CHA is providing resources to help members navigate the end of the COVID-19 PHE. 

Important dates:

  • Feb. 28, 2023: California’s state of emergency ends
  • May 11, 2023: Federal PHE ends


State and federal policymakers made a large number of temporary policy changes to help the health care system adapt to the changing needs of the COVID-19 pandemic. While nearly all of these policies currently remain in effect, most are scheduled to expire once the state and federal COVID-19 emergency declarations end.

This CHA resource identifies the major pandemic-related policy changes affecting hospitals, and indicates if — and when — they are scheduled to expire.

Earlier this year, Department of Health Care Services (DHCS) updated its plan for unwinding the program changes in place under the PHE.
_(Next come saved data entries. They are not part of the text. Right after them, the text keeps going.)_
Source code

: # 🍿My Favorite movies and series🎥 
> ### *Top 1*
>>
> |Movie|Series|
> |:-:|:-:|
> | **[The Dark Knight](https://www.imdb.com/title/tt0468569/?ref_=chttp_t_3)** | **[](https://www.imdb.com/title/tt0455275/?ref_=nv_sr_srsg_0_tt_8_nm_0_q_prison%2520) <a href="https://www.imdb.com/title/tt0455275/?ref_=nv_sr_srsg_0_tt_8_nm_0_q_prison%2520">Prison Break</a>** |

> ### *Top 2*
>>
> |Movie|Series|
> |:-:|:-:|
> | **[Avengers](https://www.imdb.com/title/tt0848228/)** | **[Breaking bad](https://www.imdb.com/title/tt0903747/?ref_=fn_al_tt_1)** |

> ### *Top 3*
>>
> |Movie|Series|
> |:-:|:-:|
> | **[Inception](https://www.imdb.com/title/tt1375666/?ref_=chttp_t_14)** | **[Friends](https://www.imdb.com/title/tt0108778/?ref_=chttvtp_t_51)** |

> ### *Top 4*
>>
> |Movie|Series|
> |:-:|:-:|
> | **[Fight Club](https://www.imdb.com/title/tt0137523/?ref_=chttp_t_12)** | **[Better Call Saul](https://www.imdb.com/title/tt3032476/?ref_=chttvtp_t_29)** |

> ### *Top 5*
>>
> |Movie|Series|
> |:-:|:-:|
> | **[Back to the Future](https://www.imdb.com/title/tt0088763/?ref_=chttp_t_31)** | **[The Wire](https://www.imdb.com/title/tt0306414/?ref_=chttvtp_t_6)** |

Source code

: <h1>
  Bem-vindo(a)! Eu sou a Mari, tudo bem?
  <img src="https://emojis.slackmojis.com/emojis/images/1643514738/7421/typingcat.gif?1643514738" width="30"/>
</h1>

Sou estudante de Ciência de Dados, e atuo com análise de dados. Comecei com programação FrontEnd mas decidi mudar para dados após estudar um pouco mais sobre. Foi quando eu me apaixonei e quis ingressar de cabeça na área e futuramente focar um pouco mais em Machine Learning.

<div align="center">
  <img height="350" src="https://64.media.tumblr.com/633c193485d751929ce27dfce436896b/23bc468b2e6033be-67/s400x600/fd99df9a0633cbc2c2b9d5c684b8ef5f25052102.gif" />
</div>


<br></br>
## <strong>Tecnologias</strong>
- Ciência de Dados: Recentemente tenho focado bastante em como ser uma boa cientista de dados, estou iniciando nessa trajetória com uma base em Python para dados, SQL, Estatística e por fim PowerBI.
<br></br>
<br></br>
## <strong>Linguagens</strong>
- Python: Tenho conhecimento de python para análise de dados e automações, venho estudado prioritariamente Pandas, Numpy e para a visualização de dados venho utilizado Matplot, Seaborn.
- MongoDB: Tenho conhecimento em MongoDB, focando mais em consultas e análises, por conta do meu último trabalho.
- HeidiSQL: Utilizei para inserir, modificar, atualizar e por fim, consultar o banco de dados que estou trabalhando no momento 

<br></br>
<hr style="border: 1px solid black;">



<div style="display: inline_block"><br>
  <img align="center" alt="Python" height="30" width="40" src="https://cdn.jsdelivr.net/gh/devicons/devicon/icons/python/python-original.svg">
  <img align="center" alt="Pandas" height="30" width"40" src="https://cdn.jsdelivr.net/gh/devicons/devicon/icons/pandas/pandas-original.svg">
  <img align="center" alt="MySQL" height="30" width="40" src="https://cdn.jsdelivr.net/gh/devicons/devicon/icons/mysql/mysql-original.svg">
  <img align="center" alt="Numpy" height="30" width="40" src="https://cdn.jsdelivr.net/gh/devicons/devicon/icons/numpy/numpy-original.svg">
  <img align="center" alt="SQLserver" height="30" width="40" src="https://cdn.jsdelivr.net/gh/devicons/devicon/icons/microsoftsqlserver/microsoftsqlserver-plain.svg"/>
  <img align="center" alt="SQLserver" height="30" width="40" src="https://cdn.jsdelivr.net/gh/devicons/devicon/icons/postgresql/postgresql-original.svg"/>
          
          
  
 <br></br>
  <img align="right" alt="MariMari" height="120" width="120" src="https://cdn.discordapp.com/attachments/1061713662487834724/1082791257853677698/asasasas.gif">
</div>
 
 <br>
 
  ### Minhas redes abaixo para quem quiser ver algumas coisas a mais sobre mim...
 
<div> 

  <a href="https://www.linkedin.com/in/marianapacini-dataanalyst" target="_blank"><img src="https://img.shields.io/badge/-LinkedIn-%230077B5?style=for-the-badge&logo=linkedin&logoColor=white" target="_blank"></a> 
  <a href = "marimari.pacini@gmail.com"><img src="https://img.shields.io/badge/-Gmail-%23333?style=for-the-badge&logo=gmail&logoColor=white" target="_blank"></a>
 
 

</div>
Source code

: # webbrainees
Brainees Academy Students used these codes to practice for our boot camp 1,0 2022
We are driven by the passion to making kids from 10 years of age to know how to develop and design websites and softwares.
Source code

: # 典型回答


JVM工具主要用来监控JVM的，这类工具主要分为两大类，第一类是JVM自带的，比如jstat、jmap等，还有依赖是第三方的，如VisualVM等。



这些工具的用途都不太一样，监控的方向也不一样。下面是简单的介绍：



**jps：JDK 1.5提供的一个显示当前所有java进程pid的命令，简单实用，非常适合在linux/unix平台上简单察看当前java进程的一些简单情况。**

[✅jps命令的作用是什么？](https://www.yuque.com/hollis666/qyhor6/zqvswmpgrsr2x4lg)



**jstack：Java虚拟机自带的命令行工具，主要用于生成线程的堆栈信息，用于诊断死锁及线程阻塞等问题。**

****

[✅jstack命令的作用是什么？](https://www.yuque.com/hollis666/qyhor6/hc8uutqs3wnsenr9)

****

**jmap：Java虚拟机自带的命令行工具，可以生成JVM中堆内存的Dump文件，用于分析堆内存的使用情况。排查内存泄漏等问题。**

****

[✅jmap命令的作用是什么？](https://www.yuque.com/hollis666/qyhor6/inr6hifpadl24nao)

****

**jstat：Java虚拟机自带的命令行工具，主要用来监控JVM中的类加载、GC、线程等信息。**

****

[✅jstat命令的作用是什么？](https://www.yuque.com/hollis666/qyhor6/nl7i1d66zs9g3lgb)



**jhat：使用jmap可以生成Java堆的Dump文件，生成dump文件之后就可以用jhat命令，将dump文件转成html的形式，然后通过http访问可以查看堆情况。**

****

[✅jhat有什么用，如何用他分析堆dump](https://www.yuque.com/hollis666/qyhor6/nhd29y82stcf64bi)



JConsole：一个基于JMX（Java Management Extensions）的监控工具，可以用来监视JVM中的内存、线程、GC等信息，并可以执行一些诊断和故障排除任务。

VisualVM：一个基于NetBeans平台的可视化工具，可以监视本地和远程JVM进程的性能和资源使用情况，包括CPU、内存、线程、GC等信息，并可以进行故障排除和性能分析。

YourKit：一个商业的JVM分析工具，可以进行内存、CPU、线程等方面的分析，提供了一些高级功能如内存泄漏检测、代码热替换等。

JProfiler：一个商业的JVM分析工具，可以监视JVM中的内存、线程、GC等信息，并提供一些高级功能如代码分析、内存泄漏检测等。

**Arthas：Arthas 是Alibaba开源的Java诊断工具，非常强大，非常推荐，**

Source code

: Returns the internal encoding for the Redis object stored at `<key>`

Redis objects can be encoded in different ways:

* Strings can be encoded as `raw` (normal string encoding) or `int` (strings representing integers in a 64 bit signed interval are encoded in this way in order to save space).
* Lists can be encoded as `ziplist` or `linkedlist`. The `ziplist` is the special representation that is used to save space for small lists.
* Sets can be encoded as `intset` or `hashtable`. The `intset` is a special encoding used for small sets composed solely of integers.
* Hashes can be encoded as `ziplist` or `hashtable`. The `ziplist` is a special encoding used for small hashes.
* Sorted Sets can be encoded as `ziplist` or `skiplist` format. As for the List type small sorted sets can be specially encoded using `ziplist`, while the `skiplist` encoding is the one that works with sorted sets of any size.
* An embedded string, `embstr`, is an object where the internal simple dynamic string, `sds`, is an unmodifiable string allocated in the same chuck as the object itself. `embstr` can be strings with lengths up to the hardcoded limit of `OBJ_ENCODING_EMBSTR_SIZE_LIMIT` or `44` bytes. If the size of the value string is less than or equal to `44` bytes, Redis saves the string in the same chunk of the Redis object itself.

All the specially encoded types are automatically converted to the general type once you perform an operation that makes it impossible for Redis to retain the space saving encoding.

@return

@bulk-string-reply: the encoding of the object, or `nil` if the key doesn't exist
On Dec. 29, 2022, President Joe Biden signed the Consolidated Appropriations Act of 2023, which makes two major changes to COVID-19 pandemic-related Medicaid policies that will have significant impacts on California’s hospitals.

Prior Law. Previous COVID-19-related federal legislation made state Medicaid programs eligible to receive a 6.2 percentage-point increase in the federal government’s share of cost, provided states met certain conditions. (In Medi-Cal, California’s Medicaid program, the federal share of cost is normally 50%.) Among these conditions is the “continuous coverage requirement,” a prohibition against states terminating beneficiaries’ Medicaid eligibility except in limited circumstances, such as those where the beneficiary moves out of state or is deceased. Under this prior law, the enhanced federal funding and the continuous coverage requirement would remain in place until on or after the COVID-19 public health emergency expires, which is not expected to occur until mid-April 2023 at the earliest.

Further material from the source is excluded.